Some of the things we want in our houseplan will be familiar to most people designing a new house while other needs are specific to our situation.  My wife and I intend to live in this house until the kids send us off to assisted living.  Those kids are college age now.  They will probably live in the house off and on for the next few years.  How do we design a house to be suitable for just the two of us and also suitable for a holiday gathering with our kids, their eventual families, our parents, and our siblings?

For the main floor, we want a kitchen open to the family room.  When we have a family gathering, we don’t want the cooks to be segregated from everyone else.  If age or disability eventually prevents one of us from being able to climb stairs, we want to be able to live on just the first floor.  So, we put a bedroom, office, and laundry room on the first floor.  Although we label the bedroom as a guest bedroom, we provided a closet and bathroom that would make it a suitable master suite.

The master suite is upstairs.  We wanted to make sure to address the things we didn’t like about our old master suite.  Although our previous bedroom had a walk-in closet, it was really too narrow to have clothes hanging along both sides.  The new house needed a bigger closet.  As the design evolved, sometimes the closet would get even bigger because there was some unused space adjacent to it.  If the design evolved in the opposite direction, Julie would protest.  It seems you can never make a closet smaller.  Our old master bathroom was also just a bit too narrow.  Like the closet, the master bathroom seemed to grow as the design evolved.  Anyone with aspirations of designing a modest home should avoid watching HGTV (except maybe the show about tiny houses).

The hangar and garage presented some unique challenges.  Obviously, we need a door on the taxiway side large enough for the airplane and doors on the street side for the cars.  We also want to store our motorhome in the hangar.  Even existing house designs that have hangars rarely have provisions for RV storage.  The motorhome (the rectangle in the image above) dictated the height of the hangar.  We decided that it was easier to increase the height of the hangar door to get the motorhome in and out than to have a tall enough garage door.

The hardest part of designing the house was not making individual regions work out, but making them work together.  The roof sections need to come together in a way that is buildable and aesthetically pleasing.  Sometimes, the logical places for windows from the interior didn’t look good from the exterior.  No design is without compromises, but after many, many iterations, we have a design that we are pleased with.  We have good views of the runway from the rooms that we will spend the most time in.  We have a large south-facing section of roof that is suitable for solar panels.  I doubt if we have thought of everything, but hopefully we have thought of all the important things.

Saturday, October 3, 2015


Introduction to Linden Airport House

For many years, I have dreamed of living at a general aviation airport. Instead of driving to the airport to go flying, I would just step out the back door.  When I am done for the day, I would sit on the back porch and watch take-offs and landings.  Well, it now seems to be happening.  Our old house has been sold and we have moved to an apartment.  We purchased a lot on the airport in Linden, MI.  The new house has been designed.  Now, it is time to build it.
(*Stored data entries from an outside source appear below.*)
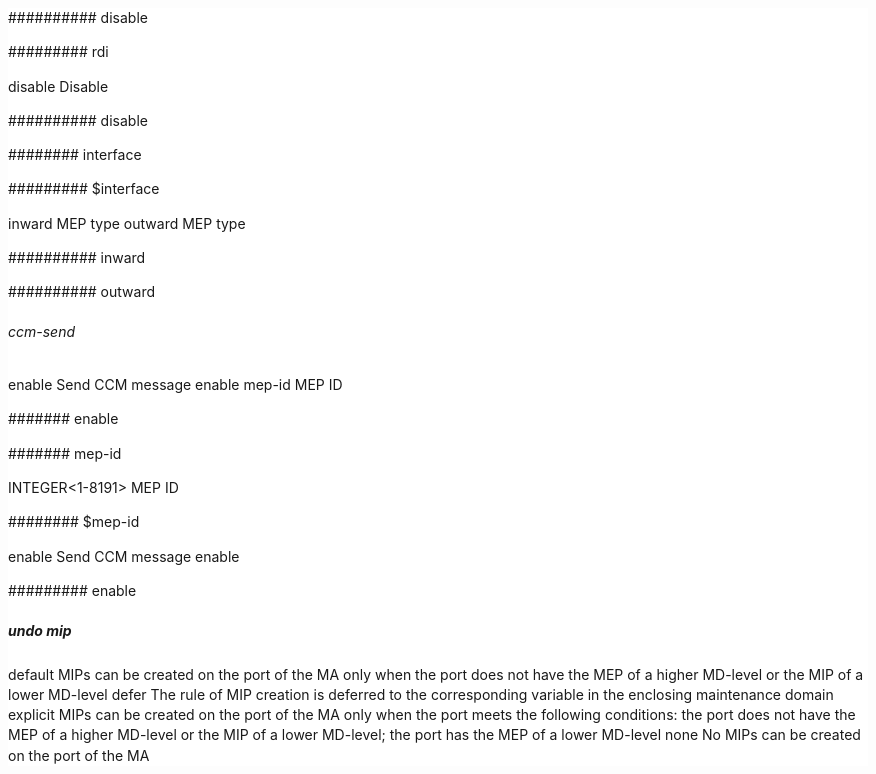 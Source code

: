 ########## disable

  <cr>  

######### rdi

  disable  Disable

########## disable

  <cr>  

######## interface

######### $interface

  inward   MEP type
  outward  MEP type

########## inward

  <cr>  

########## outward

  <cr>  

###### ccm-send

  enable  Send CCM message enable
  mep-id  MEP ID

####### enable

  <cr>  

####### mep-id

  INTEGER<1-8191>  MEP ID

######## $mep-id

  enable  Send CCM message enable

######### enable

  <cr>  

##### undo mip

  default   MIPs can be created on the port of the MA only when the port does
            not have the MEP of a higher MD-level or the MIP of a lower
            MD-level
  defer     The rule of MIP creation is deferred to the corresponding variable
            in the enclosing maintenance domain
  explicit  MIPs can be created on the port of the MA only when the port meets
            the following conditions: the port does not have the MEP of a
            higher MD-level or the MIP of a lower MD-level; the port has the
            MEP of a lower MD-level
  none      No MIPs can be created on the port of the MA
  <cr>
A couple years ago, I purchased Home Designer software and started designing floorplans.  Hundreds of versions later, we have a design that we are excited about.  I am posting a few pictures generated by the software.  It will be interesting to compare these pictures to the end product.

Front of House

Back of House

Family Room


We have a few more formalities to address before construction begins.  Once constructions starts, this blog will document the progress and the decisions that we will make along the way.  We intend to build an energy efficient house.  Future posts in this blog will describe some of the design decisions that contribute to that goal.